Get ’em young: Industry hopes early education key to making careers in trades attractive to ‘anybody’
Group hopes to target 30,000 students in 850 Calgary elementary classrooms
About 30,000 Calgary elementary school students will have access to a program that highlights careers in construction and the trades. (Colleen Underwood/CBC)
An industry group is trying to make trades and construction jobs more appealing to students leaving high school, and they are starting early.
The Calgary Construction Association (CCA) launched a program in Calgary schools this week, aiming to reach 30,000 elementary students in 850 classrooms.

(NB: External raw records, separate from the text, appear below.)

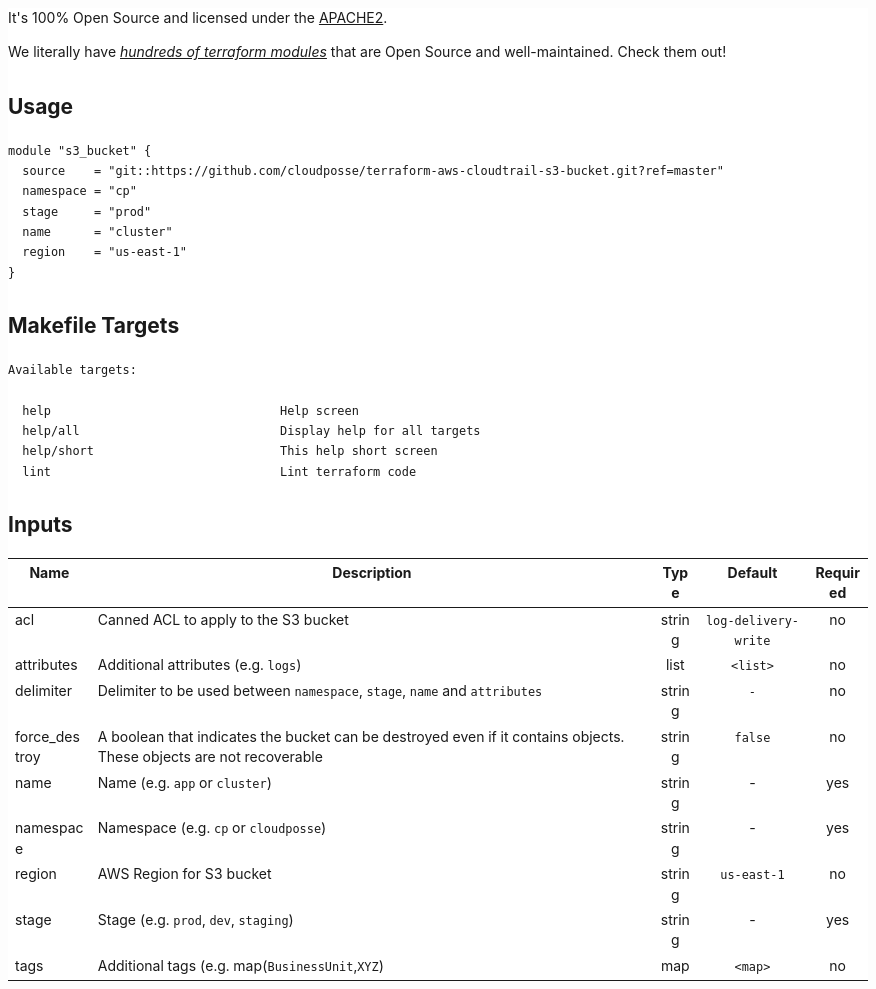 

It's 100% Open Source and licensed under the [APACHE2](LICENSE).







We literally have [*hundreds of terraform modules*][terraform_modules] that are Open Source and well-maintained. Check them out! 







## Usage

```hcl
module "s3_bucket" {
  source    = "git::https://github.com/cloudposse/terraform-aws-cloudtrail-s3-bucket.git?ref=master"
  namespace = "cp"
  stage     = "prod"
  name      = "cluster"
  region    = "us-east-1"
}
```






## Makefile Targets
```
Available targets:

  help                                Help screen
  help/all                            Display help for all targets
  help/short                          This help short screen
  lint                                Lint terraform code

```

## Inputs

| Name | Description | Type | Default | Required |
|------|-------------|:----:|:-----:|:-----:|
| acl | Canned ACL to apply to the S3 bucket | string | `log-delivery-write` | no |
| attributes | Additional attributes (e.g. `logs`) | list | `<list>` | no |
| delimiter | Delimiter to be used between `namespace`, `stage`, `name` and `attributes` | string | `-` | no |
| force_destroy | A boolean that indicates the bucket can be destroyed even if it contains objects. These objects are not recoverable | string | `false` | no |
| name | Name  (e.g. `app` or `cluster`) | string | - | yes |
| namespace | Namespace (e.g. `cp` or `cloudposse`) | string | - | yes |
| region | AWS Region for S3 bucket | string | `us-east-1` | no |
| stage | Stage (e.g. `prod`, `dev`, `staging`) | string | - | yes |
| tags | Additional tags (e.g. map(`BusinessUnit`,`XYZ`) | map | `<map>` | no |


  [aknysh_homepage]: https://github.com/aknysh
  [aknysh_avatar]: https://github.com/aknysh.png?size=150
  [logo]: https://cloudposse.com/logo-300x69.svg
  [docs]: https://cpco.io/docs
  [website]: https://cpco.io/homepage
  [github]: https://cpco.io/github
  [jobs]: https://cpco.io/jobs
  [hire]: https://cpco.io/hire
  [slack]: https://cpco.io/slack
  [linkedin]: https://cpco.io/linkedin
  [twitter]: https://cpco.io/twitter
  [testimonial]: https://cpco.io/leave-testimonial
  [newsletter]: https://cpco.io/newsletter
  [email]: https://cpco.io/email
  [commercial_support]: https://cpco.io/commercial-support
  [we_love_open_source]: https://cpco.io/we-love-open-source
  [module_development]: https://cpco.io/module-development
  [terraform_modules]: https://cpco.io/terraform-modules
  [readme_header_img]: https://cloudposse.com/readme/header/img?repo=cloudposse/terraform-aws-cloudtrail-s3-bucket
  [readme_header_link]: https://cloudposse.com/readme/header/link?repo=cloudposse/terraform-aws-cloudtrail-s3-bucket
  [readme_footer_img]: https://cloudposse.com/readme/footer/img?repo=cloudposse/terraform-aws-cloudtrail-s3-bucket
  [readme_footer_link]: https://cloudposse.com/readme/footer/link?repo=cloudposse/terraform-aws-cloudtrail-s3-bucket
  [readme_commercial_support_img]: https://cloudposse.com/readme/commercial-support/img?repo=cloudposse/terraform-aws-cloudtrail-s3-bucket
  [readme_commercial_support_link]: https://cloudposse.com/readme/commercial-support/link?repo=cloudposse/terraform-aws-cloudtrail-s3-bucket
  [share_twitter]: https://twitter.com/intent/tweet/?text=terraform-aws-cloudtrail-s3-bucket&url=https://github.com/cloudposse/terraform-aws-cloudtrail-s3-bucket
  [share_linkedin]: https://www.linkedin.com/shareArticle?mini=true&title=terraform-aws-cloudtrail-s3-bucket&url=https://github.com/cloudposse/terraform-aws-cloudtrail-s3-bucket
  [share_reddit]: https://reddit.com/submit/?url=https://github.com/cloudposse/terraform-aws-cloudtrail-s3-bucket
  [share_facebook]: https://facebook.com/sharer/sharer.php?u=https://github.com/cloudposse/terraform-aws-cloudtrail-s3-bucket
  [share_googleplus]: https://plus.google.com/share?url=https://github.com/cloudposse/terraform-aws-cloudtrail-s3-bucket
  [share_email]: mailto:?subject=terraform-aws-cloudtrail-s3-bucket&body=https://github.com/cloudposse/terraform-aws-cloudtrail-s3-bucket
  [beacon]: https://ga-beacon.cloudposse.com/UA-76589703-4/cloudposse/terraform-aws-cloudtrail-s3-bucket?pixel&cs=github&cm=readme&an=terraform-aws-cloudtrail-s3-bucket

The group’s boss says time is critical.
“Now probably more than ever, most high school kids, they may not have decided what they are going to do, they have often decided what they are not going to do,” Bill Black told reporters Thursday.

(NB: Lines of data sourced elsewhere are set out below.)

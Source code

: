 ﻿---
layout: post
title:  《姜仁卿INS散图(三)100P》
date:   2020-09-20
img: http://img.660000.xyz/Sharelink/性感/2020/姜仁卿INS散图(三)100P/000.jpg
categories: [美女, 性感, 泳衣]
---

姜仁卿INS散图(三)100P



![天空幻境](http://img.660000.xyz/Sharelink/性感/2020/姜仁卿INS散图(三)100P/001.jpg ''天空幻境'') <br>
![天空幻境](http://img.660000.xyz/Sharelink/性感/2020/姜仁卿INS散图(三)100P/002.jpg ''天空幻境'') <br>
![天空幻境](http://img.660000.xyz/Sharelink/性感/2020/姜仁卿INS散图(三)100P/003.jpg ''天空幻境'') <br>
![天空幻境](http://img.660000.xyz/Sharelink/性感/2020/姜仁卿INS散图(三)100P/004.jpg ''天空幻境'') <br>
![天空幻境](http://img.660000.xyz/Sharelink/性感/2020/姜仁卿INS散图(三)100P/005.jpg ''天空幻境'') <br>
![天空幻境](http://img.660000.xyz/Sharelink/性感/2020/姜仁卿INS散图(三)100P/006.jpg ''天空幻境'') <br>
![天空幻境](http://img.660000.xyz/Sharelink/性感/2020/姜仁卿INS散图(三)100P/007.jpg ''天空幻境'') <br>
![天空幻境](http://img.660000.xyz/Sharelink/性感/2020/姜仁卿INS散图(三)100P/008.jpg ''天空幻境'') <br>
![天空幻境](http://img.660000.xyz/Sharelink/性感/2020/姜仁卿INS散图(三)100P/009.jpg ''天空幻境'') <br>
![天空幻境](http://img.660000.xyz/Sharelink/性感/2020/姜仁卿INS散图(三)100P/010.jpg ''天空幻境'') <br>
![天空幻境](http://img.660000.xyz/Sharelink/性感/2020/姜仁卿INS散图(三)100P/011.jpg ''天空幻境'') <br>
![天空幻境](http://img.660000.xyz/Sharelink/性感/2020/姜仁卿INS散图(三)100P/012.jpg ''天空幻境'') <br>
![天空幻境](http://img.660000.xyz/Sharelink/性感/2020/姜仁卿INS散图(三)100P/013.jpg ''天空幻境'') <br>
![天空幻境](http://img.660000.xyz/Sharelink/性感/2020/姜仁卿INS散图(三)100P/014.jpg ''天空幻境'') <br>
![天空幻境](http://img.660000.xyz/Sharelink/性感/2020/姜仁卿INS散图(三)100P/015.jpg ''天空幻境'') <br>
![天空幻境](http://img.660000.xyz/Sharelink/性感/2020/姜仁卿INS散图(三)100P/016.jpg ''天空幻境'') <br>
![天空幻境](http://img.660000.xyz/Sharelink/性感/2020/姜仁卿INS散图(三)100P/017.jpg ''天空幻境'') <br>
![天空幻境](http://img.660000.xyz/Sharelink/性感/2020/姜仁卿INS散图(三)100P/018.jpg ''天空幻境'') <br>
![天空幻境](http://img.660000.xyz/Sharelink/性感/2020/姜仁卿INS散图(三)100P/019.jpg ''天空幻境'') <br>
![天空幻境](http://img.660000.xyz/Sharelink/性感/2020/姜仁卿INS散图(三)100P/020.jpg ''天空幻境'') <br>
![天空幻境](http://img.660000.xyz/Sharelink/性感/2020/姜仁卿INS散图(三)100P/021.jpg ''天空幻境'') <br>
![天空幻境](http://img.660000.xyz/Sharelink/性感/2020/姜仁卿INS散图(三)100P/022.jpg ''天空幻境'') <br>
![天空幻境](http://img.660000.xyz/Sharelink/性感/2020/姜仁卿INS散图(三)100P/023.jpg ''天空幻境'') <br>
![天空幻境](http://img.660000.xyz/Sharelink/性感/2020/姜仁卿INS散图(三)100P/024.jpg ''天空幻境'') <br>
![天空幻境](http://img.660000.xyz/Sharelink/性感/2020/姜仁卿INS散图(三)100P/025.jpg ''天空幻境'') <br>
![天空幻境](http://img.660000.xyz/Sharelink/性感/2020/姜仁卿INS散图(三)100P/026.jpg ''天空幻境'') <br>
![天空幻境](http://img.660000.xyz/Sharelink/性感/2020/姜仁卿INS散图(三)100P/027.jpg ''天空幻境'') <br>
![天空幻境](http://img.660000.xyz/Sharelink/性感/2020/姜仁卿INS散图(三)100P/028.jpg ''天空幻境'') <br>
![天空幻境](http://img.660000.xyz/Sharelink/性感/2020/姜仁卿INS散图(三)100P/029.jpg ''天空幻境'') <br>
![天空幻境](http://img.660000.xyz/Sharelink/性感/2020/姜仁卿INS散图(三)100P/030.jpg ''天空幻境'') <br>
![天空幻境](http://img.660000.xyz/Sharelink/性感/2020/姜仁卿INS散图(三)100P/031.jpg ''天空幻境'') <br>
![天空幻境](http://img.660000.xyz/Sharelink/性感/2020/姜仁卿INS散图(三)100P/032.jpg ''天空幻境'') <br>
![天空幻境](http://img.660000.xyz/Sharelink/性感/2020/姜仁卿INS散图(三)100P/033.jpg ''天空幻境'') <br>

“Construction has kind of gained this stigma of being a bit of a second-rate or third-rate career track. That you need a four-year academic degree if you want to be anybody. So it’s very late in their thought cycle and their parents’ thought cycles, to introduce the idea of trades or industry-related positions.”

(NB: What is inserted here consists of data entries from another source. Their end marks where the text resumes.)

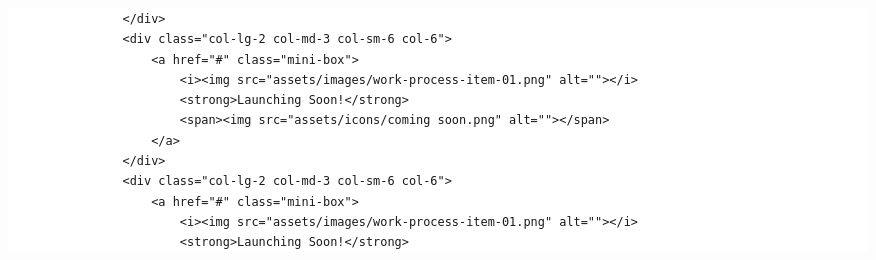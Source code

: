                     </div>
                    <div class="col-lg-2 col-md-3 col-sm-6 col-6">
                        <a href="#" class="mini-box">
                            <i><img src="assets/images/work-process-item-01.png" alt=""></i>
                            <strong>Launching Soon!</strong>
                            <span><img src="assets/icons/coming soon.png" alt=""></span>
                        </a>
                    </div>
                    <div class="col-lg-2 col-md-3 col-sm-6 col-6">
                        <a href="#" class="mini-box">
                            <i><img src="assets/images/work-process-item-01.png" alt=""></i>
                            <strong>Launching Soon!</strong>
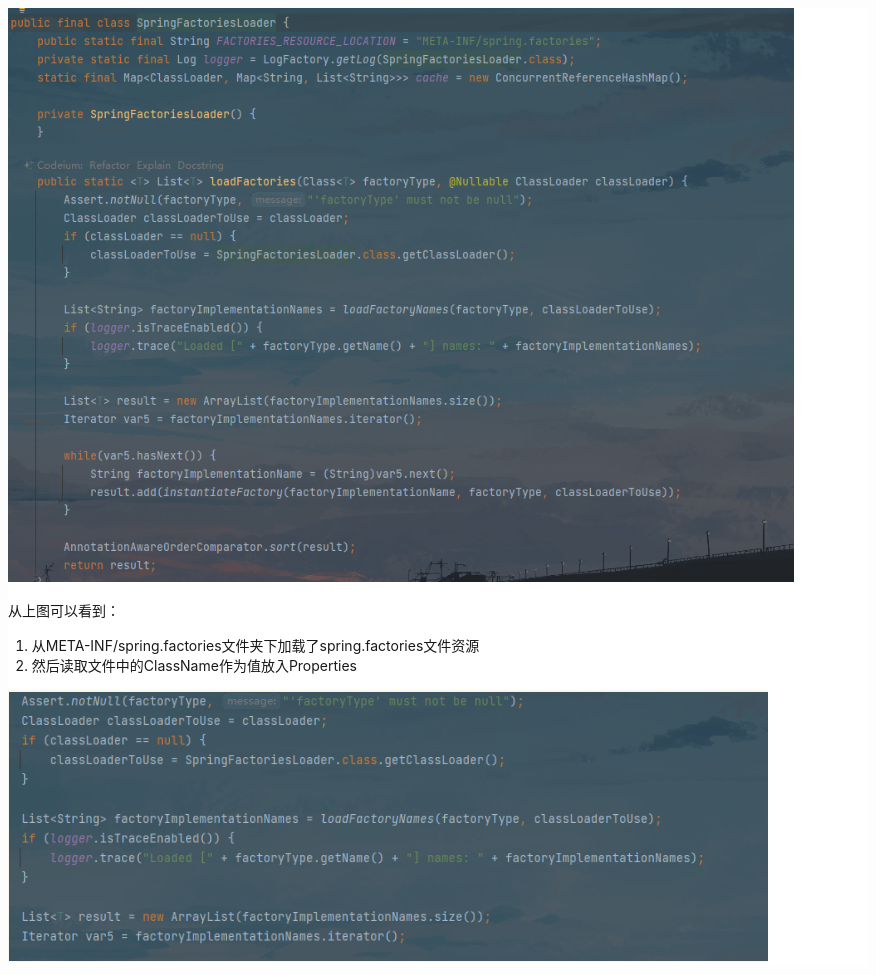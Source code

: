 ![image-20240201204815450](/assets/blog_res/2024-01-21-AutomaticAssembly.assets/image-20240201204815450.png)

从上图可以看到：



1. 从META-INF/spring.factories文件夹下加载了spring.factories文件资源
2. 然后读取文件中的ClassName作为值放入Properties



![image-20240201204838487](/assets/blog_res/2024-01-21-AutomaticAssembly.assets/image-20240201204838487.png)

Black said the CCA has funded the new-to-Alberta program, Honour The Work, through member contributions.
That program, co-founded by Angela Coldwell, got its roots in Ontario schools.
Coldwell, a former high school teacher, said it’s about thinking outside the box.
“We want kids to be able to see themselves in a variety of different career paths,” she said.
“We know that they learn through play. We learn faster through play, but we also cultivate a whole variety of essential skills, like troubleshooting and problem solving, collaboration, negotiation.”
The program content might surprise some people.
“We are teaching kids a lot of soft skills, but tied to curriculum,” Coldwell said.
“They are also learning about structures, standard and non-standard measurements, and fractions.”